If I’m going to be true to the nature of my blog, I would have to say that I’m disappointed.

Let down.

Not happy.

On first viewing, as a sum of its parts, Tenet was a ‘stumble’, even if for no other reason than just the mind-boggling missteps taken with the obnoxious sound mix, though the needless complexity of the story cannot be discounted either. Truly grating stuff and overall a surprising choice from a supposed perfectionist like Nolan.

Chris, when other A-List directors AND the movie-going public say you fucked up your sound, you may want to put that sizeable ego of yours in check and listen, because it intruded on a narrative that already required the viewers full attention and patience to try and keep up with. You did it no favors.”

That being said, there’s a decent amount of cool elements too. It’s still a Christopher Nolan flick, after all.

While the characters are thin, the cast is photogenic and looks like they belong in this type of story. There are several sweet gun battles, car chases, explosions, stunts and that awesome scene where they Demolition Derby’d a fucking 747. There are also times when the sound design did something right and gave an impressive bark to the gunshots and detonations. Too bad the score quickly outstayed it’s welcome, even just through volume.

I’m open to one day falling in love with this flick, though I’m skeptical about putting in the effort for multiple viewings in order to just get a handle on the story. I will definitely watch it again someday and when I do, I’d like to be pleasantly surprised to have it all work, like a puzzle with its final pieces put in place.

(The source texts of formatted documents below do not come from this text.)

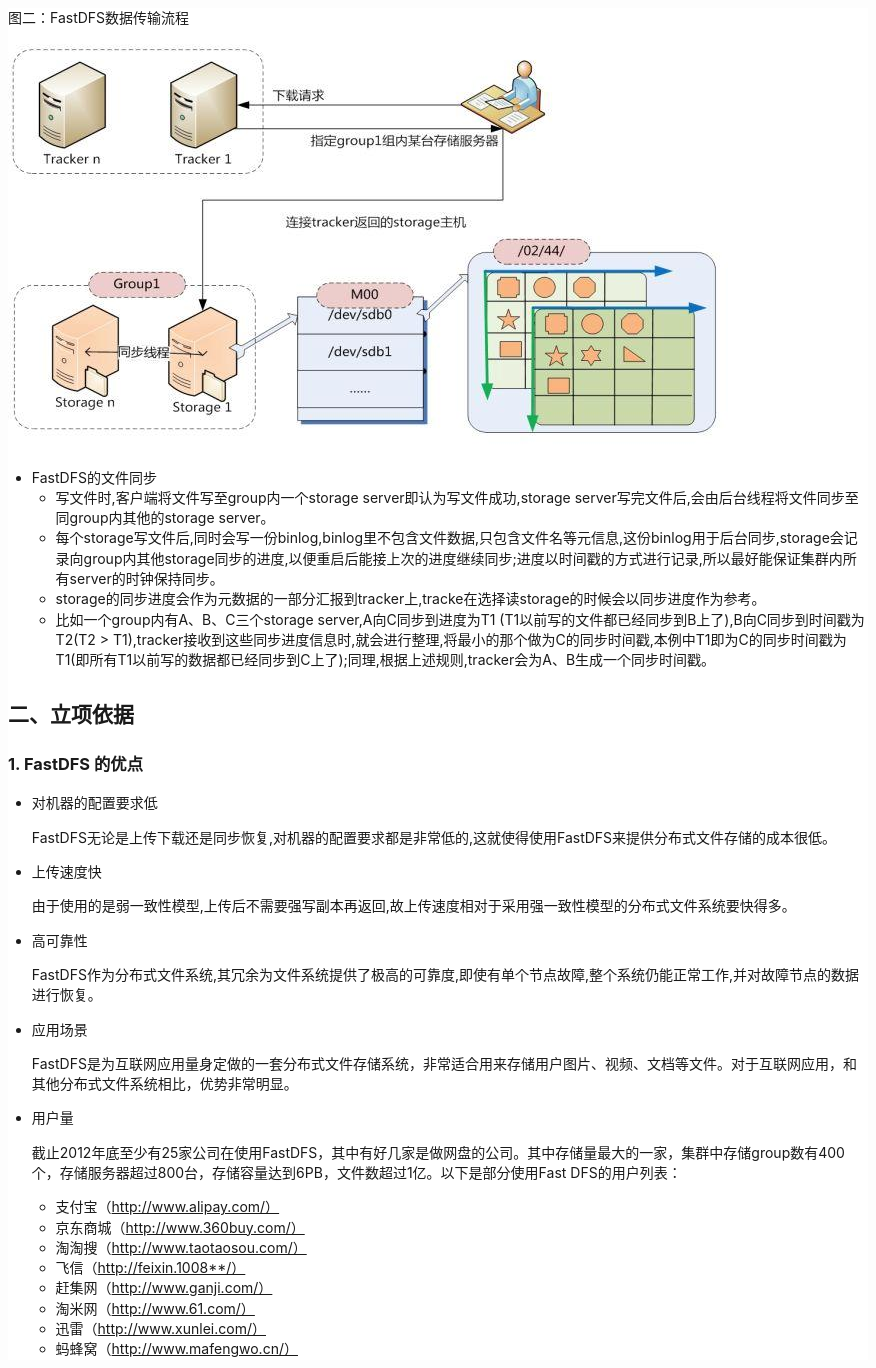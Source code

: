 图二：FastDFS数据传输流程
![](https://github.com/OSH-2018/X-exciting/blob/master/Documents/FastDFS_1.png)
- FastDFS的文件同步
    - 写文件时,客户端将文件写至group内一个storage server即认为写文件成功,storage server写完文件后,会由后台线程将文件同步至同group内其他的storage server。
    - 每个storage写文件后,同时会写一份binlog,binlog里不包含文件数据,只包含文件名等元信息,这份binlog用于后台同步,storage会记录向group内其他storage同步的进度,以便重启后能接上次的进度继续同步;进度以时间戳的方式进行记录,所以最好能保证集群内所有server的时钟保持同步。
    - storage的同步进度会作为元数据的一部分汇报到tracker上,tracke在选择读storage的时候会以同步进度作为参考。
    - 比如一个group内有A、B、C三个storage server,A向C同步到进度为T1 (T1以前写的文件都已经同步到B上了),B向C同步到时间戳为T2(T2 > T1),tracker接收到这些同步进度信息时,就会进行整理,将最小的那个做为C的同步时间戳,本例中T1即为C的同步时间戳为T1(即所有T1以前写的数据都已经同步到C上了);同理,根据上述规则,tracker会为A、B生成一个同步时间戳。

<h2 id="2"> 二、立项依据 </h2>

<h3 id="21"> 1. FastDFS 的优点 </h3>

- 对机器的配置要求低

    FastDFS无论是上传下载还是同步恢复,对机器的配置要求都是非常低的,这就使得使用FastDFS来提供分布式文件存储的成本很低。

- 上传速度快
        
    由于使用的是弱一致性模型,上传后不需要强写副本再返回,故上传速度相对于采用强一致性模型的分布式文件系统要快得多。
- 高可靠性
    
    FastDFS作为分布式文件系统,其冗余为文件系统提供了极高的可靠度,即使有单个节点故障,整个系统仍能正常工作,并对故障节点的数据进行恢复。

- 应用场景
    
    FastDFS是为互联网应用量身定做的一套分布式文件存储系统，非常适合用来存储用户图片、视频、文档等文件。对于互联网应用，和其他分布式文件系统相比，优势非常明显。

- 用户量
    
    截止2012年底至少有25家公司在使用FastDFS，其中有好几家是做网盘的公司。其中存储量最大的一家，集群中存储group数有400个，存储服务器超过800台，存储容量达到6PB，文件数超过1亿。以下是部分使用Fast DFS的用户列表：
    - 支付宝（http://www.alipay.com/）
    - 京东商城（http://www.360buy.com/）
    - 淘淘搜（http://www.taotaosou.com/）
    - 飞信（http://feixin.1008**/）
    - 赶集网（http://www.ganji.com/）
    - 淘米网（http://www.61.com/）
    - 迅雷（http://www.xunlei.com/）
    - 蚂蜂窝（http://www.mafengwo.cn/）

But then again, maybe Christopher Nolan bit off more than he could chew and this will end up being one of his ‘Meh’ titles, like Interstellar, that simply didn’t come together how it should’ve or could’ve.

I would recommend Tenet on the merit of you making up your own mind about it. If the story doesn’t grab you, which is easily forgivable, at least there are some genuinely cool action scenes that help ease the pain when your head starts to hurt from trying to navigate the twists and turns of the plot. Just be aware of the baffling sound mix…I really have no idea what they were thinking.